The continuous delivery of opiates can lead to a reduction in analgesic effects. In humans, as in other animals, some component of this change in sensitivity seems likely to have a strong pharmacodynamic component. Such loss of effect, deemed to be tolerance in the present article, can be readily demonstrated in animals with repeated bolus and continuous intrathecal infusion of mu and delta opioids and alpha-2 adrenergic agonists. Research has shown that this loss of effect can be diminished by concurrent treatment with N-methyl-D-aspartate (NMDA) receptor antagonists and by the suppression of the activity of spinal protein kinase C (PKC). This suggests in part the probable role of PKC-mediated phosphorylation in the right shift in the dose-effect curves observed with continuous opiate or adrenergic exposure. Importantly, this right shift is seen to occur in parallel with an increase in the phosphorylating activity in the dorsal horn and in the expression of several PKC isozymes.

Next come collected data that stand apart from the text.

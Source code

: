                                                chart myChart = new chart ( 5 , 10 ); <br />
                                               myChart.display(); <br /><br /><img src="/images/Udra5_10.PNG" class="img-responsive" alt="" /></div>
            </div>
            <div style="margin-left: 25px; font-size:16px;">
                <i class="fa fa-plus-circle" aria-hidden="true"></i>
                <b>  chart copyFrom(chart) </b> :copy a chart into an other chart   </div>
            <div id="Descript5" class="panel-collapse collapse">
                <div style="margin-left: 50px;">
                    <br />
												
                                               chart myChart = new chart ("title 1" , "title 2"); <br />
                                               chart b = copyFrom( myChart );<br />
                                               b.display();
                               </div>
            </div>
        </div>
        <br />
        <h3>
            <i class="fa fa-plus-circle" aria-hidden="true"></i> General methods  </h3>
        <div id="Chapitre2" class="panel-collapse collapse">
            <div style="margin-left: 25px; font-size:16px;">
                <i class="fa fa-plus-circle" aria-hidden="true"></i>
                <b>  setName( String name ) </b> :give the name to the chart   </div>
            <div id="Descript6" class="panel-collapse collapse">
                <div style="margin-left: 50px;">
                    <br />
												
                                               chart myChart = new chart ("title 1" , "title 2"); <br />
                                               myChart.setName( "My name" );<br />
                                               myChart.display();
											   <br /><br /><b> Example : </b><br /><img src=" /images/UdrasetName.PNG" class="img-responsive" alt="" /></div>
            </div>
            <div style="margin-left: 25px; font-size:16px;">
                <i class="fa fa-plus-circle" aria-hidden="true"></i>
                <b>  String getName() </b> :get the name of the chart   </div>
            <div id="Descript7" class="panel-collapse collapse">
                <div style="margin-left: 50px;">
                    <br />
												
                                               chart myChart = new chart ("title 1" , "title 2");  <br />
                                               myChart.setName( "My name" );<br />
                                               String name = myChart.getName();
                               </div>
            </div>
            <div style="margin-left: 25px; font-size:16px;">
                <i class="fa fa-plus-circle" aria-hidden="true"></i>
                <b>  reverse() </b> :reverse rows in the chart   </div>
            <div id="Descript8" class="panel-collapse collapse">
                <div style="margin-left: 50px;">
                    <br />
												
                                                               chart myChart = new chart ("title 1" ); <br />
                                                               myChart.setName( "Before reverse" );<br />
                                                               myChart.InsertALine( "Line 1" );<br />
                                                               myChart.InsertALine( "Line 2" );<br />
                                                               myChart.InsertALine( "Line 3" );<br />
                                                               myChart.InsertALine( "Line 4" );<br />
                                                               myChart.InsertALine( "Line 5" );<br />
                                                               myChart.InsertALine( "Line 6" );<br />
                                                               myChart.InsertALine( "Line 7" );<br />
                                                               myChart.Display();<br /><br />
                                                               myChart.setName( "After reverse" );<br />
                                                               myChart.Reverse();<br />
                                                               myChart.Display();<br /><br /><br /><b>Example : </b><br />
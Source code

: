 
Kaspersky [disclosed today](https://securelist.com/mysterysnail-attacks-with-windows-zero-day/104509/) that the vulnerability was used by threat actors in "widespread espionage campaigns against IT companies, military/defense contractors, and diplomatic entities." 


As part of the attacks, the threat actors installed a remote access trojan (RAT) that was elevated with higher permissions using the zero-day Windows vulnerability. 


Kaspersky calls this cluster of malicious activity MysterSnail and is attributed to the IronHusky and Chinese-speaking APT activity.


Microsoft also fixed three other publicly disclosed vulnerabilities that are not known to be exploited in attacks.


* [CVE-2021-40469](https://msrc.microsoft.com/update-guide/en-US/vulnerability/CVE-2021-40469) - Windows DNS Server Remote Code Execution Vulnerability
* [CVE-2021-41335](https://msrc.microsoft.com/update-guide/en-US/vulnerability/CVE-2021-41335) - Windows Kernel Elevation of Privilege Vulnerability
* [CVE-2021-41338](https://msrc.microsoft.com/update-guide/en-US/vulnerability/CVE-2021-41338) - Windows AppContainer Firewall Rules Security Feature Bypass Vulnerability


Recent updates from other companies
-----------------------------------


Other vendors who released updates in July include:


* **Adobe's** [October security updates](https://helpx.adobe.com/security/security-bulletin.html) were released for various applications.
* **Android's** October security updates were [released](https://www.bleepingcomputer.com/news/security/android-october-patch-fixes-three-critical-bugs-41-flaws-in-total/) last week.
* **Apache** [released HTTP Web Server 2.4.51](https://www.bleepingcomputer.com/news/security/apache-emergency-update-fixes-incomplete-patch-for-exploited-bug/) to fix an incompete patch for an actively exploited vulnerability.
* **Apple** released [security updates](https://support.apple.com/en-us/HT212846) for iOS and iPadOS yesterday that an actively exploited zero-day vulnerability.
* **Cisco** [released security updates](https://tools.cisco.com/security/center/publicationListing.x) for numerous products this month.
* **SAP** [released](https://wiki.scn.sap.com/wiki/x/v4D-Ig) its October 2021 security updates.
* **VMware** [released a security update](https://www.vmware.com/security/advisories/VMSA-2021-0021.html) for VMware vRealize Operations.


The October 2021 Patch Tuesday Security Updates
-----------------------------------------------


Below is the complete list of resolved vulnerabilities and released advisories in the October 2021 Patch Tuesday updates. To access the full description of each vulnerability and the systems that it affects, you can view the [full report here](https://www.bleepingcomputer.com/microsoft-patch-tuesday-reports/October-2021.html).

The target of this phosphorylation is not certain. Phosphorylation of the NMDA receptor enhances its functionality, while phosphorylation of the opioid receptor or associated channels seems to diminish their activity or to enhance internalization. While the focus is on several specific components, the accumulating data emphasize the biological complexity of these changes in spinal drug reactivity.